▶ _ASSIGNED TASK_: Scan the records for the word "design". Return each line where it is found.

▶ _DATA IN THIS EXERCISE_:
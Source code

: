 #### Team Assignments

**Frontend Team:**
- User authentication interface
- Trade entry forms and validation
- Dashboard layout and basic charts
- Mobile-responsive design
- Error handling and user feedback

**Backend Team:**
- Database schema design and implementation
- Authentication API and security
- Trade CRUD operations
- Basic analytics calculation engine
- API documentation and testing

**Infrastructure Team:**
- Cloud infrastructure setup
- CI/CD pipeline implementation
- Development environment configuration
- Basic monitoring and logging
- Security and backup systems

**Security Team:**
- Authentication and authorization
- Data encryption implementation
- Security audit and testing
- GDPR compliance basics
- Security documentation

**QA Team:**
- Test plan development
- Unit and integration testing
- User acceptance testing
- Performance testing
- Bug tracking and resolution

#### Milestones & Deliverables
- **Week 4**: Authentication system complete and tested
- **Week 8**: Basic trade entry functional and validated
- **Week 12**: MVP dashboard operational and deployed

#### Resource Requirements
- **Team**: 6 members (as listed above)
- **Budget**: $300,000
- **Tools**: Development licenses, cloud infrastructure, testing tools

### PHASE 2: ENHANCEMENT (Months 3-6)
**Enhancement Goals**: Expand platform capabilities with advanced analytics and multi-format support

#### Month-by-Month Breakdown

▶ _SOLUTION_:
- Mobile-responsive design
- Database schema design and implementation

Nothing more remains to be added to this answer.